*** Supplied information ***

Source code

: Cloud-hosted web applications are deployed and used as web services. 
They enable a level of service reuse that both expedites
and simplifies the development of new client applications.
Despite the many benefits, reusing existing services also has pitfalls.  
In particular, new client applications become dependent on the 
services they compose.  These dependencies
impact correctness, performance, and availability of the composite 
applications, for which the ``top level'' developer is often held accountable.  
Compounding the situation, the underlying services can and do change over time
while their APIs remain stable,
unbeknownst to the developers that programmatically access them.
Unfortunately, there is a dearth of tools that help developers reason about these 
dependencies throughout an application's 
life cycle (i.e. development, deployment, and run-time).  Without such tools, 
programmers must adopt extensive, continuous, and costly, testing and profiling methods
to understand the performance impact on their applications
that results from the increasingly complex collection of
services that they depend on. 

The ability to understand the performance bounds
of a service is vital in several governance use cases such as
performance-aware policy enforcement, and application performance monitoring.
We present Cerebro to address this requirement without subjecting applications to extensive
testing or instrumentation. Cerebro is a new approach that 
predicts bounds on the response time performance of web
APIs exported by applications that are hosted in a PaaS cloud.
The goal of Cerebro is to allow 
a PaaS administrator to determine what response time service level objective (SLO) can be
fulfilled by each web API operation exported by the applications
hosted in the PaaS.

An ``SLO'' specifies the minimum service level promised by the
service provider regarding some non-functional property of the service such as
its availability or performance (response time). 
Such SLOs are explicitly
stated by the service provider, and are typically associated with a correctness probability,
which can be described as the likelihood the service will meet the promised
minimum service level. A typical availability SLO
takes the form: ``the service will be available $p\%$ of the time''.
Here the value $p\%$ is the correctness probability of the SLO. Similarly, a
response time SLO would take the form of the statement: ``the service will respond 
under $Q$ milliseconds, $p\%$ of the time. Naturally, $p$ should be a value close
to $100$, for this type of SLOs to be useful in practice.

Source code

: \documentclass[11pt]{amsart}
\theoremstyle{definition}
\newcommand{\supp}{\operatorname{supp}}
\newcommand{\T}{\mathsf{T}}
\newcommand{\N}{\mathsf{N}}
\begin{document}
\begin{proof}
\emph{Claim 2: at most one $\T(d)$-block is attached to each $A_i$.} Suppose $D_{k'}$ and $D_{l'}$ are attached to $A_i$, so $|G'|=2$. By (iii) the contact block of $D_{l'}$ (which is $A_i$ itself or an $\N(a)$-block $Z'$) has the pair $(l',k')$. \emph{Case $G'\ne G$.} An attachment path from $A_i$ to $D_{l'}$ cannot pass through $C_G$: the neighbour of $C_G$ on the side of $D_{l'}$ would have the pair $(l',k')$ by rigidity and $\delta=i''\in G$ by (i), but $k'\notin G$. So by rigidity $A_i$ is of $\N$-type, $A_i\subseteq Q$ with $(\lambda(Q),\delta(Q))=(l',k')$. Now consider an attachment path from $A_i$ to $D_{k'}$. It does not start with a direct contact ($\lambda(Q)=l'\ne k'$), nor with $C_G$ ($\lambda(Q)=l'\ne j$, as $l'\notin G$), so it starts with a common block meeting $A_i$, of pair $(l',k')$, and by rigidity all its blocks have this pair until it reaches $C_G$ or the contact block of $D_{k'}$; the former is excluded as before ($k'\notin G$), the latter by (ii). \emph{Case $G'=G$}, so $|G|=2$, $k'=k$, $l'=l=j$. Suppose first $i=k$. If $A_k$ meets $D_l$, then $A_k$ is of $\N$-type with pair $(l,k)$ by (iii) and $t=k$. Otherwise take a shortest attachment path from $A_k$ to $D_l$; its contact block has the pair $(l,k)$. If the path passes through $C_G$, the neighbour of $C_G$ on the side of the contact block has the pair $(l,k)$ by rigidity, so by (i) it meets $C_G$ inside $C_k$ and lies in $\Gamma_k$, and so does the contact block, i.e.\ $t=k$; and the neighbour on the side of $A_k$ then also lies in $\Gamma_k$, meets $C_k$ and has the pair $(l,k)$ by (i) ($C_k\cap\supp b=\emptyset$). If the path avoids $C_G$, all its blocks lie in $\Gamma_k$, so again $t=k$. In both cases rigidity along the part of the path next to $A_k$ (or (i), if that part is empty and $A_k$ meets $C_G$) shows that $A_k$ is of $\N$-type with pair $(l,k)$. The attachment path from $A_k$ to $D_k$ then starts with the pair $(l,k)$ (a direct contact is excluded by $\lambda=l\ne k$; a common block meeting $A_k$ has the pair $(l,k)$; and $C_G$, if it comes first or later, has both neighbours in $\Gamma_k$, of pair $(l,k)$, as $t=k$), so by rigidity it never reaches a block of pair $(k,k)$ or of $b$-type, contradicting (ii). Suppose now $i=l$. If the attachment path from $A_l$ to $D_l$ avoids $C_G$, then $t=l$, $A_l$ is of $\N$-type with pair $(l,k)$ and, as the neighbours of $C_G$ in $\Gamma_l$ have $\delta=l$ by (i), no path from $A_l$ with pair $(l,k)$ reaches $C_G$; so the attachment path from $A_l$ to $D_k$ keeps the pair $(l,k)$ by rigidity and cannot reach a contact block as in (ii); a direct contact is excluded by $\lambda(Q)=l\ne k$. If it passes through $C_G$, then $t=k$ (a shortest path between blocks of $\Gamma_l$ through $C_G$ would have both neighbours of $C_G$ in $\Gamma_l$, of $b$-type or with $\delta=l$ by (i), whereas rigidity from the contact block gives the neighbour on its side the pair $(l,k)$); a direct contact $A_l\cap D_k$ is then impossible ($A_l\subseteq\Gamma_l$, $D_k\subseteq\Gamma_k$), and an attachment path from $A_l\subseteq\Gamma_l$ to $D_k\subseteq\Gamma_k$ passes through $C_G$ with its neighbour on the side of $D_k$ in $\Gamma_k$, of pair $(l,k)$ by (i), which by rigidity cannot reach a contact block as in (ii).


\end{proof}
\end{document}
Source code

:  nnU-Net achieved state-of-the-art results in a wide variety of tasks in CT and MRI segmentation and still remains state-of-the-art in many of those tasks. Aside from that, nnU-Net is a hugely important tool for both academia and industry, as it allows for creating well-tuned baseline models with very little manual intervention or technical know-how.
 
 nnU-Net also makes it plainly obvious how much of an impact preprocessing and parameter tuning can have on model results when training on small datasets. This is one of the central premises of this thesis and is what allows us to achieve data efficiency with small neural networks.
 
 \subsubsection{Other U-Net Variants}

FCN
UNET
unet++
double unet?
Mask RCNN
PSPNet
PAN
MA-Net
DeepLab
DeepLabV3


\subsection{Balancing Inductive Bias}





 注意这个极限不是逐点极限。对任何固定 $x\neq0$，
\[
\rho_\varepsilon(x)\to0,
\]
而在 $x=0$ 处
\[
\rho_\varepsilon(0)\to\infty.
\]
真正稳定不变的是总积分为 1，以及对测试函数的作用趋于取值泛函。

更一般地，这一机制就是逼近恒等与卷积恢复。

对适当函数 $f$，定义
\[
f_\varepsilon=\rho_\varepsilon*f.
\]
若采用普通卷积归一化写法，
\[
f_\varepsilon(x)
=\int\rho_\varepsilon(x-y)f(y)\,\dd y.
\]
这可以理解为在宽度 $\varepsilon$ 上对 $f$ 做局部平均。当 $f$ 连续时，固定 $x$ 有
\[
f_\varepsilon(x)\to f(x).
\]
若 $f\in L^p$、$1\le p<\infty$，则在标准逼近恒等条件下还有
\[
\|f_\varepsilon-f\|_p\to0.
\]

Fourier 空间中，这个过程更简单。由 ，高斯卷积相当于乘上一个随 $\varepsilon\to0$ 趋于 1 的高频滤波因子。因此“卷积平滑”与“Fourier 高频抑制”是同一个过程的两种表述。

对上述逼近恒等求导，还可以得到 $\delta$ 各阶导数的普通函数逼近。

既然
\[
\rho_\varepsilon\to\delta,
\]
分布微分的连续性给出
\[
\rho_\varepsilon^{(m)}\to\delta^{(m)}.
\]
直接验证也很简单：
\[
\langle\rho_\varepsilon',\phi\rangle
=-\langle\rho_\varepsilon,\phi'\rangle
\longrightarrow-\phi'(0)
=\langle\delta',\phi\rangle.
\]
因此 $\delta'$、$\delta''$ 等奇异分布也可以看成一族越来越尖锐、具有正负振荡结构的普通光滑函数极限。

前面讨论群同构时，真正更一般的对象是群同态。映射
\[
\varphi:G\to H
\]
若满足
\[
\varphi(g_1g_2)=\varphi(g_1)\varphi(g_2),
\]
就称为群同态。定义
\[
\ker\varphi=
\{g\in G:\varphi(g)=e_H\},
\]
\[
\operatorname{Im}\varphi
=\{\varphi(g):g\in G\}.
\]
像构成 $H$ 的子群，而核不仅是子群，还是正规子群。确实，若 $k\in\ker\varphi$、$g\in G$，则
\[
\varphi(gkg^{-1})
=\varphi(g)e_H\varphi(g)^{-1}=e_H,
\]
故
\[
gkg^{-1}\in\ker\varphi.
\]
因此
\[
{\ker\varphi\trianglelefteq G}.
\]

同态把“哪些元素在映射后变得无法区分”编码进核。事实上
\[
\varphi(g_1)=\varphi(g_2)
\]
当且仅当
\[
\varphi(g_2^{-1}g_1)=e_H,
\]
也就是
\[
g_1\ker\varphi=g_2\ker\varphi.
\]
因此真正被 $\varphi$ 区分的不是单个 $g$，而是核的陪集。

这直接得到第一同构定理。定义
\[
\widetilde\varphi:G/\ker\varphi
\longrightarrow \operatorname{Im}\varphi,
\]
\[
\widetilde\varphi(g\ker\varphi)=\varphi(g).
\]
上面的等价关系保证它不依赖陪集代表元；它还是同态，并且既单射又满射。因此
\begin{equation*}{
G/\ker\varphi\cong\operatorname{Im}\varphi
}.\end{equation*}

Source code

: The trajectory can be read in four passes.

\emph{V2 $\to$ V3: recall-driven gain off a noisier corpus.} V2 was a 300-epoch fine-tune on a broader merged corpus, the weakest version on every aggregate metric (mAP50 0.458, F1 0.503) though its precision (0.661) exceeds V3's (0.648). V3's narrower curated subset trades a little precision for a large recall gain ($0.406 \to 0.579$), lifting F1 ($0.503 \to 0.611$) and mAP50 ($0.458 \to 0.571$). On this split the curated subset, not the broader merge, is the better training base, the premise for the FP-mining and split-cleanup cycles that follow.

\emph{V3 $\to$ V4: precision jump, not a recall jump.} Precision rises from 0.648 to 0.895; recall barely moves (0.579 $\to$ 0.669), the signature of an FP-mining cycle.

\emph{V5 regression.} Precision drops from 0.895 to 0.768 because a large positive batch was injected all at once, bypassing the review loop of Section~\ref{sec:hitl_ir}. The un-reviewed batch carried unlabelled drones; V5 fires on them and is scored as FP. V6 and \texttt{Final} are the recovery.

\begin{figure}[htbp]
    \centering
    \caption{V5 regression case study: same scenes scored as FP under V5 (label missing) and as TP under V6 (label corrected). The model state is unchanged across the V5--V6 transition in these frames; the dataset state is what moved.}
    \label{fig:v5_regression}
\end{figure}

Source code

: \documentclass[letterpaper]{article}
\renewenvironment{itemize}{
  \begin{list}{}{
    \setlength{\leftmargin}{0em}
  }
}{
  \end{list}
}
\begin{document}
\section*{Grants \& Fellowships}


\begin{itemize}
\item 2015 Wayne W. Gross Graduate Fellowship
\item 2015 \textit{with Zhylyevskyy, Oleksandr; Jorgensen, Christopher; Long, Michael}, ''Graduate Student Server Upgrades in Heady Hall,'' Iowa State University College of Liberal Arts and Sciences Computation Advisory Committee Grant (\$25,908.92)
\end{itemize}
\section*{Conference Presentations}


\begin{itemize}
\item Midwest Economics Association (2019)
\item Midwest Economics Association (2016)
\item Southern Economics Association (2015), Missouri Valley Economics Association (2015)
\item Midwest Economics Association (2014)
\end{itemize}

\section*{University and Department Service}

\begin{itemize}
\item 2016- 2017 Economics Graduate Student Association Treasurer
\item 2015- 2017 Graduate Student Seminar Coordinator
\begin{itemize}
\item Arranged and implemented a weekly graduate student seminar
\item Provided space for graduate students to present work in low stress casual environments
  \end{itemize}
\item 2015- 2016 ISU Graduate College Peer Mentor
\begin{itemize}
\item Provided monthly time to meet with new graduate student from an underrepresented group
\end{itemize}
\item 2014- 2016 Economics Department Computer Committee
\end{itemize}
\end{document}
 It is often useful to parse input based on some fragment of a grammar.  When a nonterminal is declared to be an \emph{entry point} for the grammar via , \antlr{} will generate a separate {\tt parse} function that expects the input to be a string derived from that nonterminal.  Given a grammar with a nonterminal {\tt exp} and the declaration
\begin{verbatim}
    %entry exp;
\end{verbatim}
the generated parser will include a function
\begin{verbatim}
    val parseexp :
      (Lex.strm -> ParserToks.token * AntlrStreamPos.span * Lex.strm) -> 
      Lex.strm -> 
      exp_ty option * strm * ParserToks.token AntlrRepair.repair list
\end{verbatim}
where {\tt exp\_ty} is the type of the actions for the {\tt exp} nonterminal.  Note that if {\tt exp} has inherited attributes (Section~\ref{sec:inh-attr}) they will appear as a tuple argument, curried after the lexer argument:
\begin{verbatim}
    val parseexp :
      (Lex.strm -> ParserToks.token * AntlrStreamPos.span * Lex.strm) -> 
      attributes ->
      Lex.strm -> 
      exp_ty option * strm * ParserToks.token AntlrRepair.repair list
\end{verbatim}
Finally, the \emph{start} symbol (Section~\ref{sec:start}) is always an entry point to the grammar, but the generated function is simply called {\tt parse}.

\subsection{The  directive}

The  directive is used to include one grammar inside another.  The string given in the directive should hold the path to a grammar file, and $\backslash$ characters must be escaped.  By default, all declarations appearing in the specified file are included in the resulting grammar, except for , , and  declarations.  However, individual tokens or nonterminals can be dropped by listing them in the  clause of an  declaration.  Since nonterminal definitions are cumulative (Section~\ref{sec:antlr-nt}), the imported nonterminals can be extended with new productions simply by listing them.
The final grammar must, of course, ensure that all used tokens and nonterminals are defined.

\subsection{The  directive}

***

Pick each line holding the word "impact" out of the listing.

impact correctness, performance, and availability of the composite 
to understand the performance impact on their applications
 nnU-Net also makes it plainly obvious how much of an impact preprocessing and parameter tuning can have on model results when training on small datasets. This is one of the central premises of this thesis and is what allows us to achieve data efficiency with small neural networks.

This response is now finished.